Data for this task START
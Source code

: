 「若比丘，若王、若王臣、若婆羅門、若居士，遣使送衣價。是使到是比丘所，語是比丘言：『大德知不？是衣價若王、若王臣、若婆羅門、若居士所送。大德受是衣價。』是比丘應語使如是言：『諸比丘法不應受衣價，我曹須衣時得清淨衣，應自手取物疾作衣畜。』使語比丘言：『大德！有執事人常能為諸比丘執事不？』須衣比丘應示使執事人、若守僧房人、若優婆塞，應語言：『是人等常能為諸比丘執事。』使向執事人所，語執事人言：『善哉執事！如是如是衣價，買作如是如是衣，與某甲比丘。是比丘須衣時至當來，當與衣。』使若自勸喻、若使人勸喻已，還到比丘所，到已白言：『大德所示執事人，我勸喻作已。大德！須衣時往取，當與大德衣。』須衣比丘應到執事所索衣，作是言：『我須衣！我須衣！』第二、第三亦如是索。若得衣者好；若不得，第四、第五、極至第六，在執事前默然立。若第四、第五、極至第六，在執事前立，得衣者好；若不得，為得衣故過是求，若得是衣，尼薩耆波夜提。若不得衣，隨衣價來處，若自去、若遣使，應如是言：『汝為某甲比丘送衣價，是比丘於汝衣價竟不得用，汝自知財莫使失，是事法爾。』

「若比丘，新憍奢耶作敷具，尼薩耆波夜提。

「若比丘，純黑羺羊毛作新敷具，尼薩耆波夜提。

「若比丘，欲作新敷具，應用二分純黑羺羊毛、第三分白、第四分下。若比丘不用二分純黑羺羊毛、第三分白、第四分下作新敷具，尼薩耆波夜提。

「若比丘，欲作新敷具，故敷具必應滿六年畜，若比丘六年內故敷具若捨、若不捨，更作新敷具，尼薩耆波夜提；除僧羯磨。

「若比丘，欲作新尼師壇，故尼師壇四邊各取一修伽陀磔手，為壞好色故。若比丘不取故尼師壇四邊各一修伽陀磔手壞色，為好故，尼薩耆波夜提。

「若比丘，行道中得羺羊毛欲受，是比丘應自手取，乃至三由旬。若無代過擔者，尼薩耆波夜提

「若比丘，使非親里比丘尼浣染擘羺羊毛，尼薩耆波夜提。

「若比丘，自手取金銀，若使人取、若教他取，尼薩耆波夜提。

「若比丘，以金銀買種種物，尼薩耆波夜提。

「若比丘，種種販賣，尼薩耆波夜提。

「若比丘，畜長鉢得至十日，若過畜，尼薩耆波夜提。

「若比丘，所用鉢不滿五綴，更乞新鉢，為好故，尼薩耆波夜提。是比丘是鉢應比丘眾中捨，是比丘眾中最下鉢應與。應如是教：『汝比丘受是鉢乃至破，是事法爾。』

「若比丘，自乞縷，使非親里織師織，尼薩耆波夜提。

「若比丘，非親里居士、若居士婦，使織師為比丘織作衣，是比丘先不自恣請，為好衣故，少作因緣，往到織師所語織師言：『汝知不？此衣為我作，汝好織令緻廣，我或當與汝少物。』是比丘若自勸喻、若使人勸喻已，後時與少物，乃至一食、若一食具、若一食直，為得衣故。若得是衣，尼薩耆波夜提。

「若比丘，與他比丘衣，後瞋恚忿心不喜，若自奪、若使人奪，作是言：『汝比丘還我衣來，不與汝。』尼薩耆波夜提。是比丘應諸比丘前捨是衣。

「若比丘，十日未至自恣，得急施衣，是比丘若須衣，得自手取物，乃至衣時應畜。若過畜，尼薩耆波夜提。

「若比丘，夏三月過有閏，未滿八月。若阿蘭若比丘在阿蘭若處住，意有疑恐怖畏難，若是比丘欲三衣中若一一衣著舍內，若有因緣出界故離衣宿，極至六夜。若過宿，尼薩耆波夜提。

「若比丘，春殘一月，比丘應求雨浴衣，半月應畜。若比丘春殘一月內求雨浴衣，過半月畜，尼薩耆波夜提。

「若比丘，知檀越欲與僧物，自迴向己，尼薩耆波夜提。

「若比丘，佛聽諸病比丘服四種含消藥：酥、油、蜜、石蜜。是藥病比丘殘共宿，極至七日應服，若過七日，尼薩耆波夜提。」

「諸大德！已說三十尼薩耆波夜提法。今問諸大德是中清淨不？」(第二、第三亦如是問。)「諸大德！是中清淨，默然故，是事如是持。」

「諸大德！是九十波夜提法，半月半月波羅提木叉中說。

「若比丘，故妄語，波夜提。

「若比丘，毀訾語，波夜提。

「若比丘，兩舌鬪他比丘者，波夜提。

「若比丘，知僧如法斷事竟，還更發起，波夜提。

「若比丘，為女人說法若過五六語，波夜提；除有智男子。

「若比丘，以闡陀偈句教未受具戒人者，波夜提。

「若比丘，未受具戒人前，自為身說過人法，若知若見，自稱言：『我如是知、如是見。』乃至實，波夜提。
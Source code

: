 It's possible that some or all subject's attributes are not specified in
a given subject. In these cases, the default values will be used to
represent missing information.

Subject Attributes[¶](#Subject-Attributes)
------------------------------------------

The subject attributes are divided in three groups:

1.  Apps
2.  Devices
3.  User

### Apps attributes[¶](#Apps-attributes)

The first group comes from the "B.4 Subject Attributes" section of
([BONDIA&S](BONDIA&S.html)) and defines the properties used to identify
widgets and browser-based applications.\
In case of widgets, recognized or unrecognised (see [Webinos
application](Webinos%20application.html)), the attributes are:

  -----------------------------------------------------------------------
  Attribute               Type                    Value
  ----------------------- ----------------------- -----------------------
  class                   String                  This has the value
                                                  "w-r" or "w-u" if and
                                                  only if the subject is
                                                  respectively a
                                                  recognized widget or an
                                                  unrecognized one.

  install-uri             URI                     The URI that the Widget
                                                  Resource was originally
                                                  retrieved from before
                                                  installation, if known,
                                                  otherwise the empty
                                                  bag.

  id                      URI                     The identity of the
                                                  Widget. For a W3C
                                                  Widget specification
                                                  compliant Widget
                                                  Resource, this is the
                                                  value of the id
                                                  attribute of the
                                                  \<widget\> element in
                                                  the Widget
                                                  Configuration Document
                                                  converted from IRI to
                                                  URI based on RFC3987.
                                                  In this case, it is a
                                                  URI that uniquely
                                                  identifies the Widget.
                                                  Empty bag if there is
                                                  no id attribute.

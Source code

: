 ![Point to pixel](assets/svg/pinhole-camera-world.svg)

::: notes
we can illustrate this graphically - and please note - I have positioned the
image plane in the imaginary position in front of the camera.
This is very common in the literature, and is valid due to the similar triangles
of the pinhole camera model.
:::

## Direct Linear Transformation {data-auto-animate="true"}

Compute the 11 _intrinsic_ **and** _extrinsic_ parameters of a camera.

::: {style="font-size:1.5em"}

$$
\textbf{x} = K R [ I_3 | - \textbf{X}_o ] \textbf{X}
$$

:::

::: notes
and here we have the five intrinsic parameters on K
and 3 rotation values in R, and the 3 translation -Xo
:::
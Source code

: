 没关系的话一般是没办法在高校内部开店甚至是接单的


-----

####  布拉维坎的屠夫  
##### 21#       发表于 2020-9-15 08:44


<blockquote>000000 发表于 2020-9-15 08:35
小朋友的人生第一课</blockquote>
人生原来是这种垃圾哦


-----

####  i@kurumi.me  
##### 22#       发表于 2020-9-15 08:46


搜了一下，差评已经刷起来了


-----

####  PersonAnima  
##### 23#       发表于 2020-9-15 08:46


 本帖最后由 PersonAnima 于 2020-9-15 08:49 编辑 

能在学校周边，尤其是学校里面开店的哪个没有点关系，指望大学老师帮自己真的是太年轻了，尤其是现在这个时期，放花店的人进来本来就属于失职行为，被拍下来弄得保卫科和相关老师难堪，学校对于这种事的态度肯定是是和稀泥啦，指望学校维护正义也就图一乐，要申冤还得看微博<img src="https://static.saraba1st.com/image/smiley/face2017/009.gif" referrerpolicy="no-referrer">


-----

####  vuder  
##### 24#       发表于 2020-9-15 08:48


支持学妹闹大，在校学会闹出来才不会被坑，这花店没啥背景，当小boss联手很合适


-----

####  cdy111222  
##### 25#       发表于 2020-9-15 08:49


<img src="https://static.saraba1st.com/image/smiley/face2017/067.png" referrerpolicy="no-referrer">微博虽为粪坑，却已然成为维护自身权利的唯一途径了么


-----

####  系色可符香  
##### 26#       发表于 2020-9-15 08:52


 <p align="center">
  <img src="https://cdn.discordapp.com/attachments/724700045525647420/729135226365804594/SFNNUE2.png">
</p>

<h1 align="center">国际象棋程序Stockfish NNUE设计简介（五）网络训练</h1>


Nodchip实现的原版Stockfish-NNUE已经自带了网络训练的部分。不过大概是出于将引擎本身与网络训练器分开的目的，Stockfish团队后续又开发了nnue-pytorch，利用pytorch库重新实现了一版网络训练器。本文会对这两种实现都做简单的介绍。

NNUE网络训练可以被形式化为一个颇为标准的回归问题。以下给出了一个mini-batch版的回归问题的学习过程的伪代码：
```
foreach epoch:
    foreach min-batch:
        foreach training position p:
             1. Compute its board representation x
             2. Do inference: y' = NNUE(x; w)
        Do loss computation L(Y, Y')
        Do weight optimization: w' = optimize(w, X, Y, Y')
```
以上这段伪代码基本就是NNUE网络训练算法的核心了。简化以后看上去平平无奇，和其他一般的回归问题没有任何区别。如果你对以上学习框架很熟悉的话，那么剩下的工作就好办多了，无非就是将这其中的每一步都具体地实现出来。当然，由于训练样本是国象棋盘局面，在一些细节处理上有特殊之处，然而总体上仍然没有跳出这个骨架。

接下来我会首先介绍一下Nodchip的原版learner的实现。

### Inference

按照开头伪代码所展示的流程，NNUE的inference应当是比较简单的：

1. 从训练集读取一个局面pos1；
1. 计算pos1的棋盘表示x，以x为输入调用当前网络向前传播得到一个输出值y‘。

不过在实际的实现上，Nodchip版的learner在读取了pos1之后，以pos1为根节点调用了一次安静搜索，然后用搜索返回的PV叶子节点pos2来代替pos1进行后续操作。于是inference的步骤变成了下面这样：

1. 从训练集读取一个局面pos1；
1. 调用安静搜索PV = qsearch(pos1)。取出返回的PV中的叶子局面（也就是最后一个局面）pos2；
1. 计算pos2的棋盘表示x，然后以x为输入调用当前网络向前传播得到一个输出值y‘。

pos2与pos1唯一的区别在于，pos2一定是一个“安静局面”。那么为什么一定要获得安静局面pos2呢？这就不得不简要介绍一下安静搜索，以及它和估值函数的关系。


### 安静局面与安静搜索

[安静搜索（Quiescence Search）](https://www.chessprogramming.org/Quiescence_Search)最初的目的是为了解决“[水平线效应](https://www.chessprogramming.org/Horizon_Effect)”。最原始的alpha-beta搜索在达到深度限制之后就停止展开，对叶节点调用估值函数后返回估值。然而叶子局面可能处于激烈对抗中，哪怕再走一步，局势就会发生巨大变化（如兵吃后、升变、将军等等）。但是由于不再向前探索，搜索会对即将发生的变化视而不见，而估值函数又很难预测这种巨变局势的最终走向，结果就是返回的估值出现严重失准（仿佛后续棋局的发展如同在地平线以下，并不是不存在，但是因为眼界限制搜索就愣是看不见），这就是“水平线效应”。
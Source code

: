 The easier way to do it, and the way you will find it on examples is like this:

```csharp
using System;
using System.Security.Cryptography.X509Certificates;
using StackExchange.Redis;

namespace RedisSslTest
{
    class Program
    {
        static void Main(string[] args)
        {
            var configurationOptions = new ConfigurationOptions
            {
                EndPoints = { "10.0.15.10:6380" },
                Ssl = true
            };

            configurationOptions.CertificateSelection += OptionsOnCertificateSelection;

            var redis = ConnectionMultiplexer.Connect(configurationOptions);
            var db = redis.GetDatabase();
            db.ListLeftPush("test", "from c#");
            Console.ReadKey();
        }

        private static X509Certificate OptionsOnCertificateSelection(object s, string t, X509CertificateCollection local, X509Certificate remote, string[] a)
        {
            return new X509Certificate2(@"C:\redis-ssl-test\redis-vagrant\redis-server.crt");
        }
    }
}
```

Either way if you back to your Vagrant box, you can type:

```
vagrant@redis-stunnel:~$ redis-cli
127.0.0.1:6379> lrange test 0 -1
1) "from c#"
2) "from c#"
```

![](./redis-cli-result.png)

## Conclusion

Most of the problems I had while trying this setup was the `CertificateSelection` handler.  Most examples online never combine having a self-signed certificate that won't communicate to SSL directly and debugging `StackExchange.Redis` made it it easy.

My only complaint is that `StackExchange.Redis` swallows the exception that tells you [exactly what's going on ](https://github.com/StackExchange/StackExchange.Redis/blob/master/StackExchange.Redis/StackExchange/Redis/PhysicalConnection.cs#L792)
Data for this task END
◆ **Problem requirements**:
Taking the material above, extract exactly and only the lines from the line with "The first group" to the line with "unrecognized one.", inclusive of both.

◆ **Solution to this exercise**:
The first group comes from the "B.4 Subject Attributes" section of
([BONDIA&S](BONDIA&S.html)) and defines the properties used to identify
widgets and browser-based applications.\
In case of widgets, recognized or unrecognised (see [Webinos
application](Webinos%20application.html)), the attributes are:

  -----------------------------------------------------------------------
  Attribute               Type                    Value
  ----------------------- ----------------------- -----------------------
  class                   String                  This has the value
                                                  "w-r" or "w-u" if and
                                                  only if the subject is
                                                  respectively a
                                                  recognized widget or an
                                                  unrecognized one.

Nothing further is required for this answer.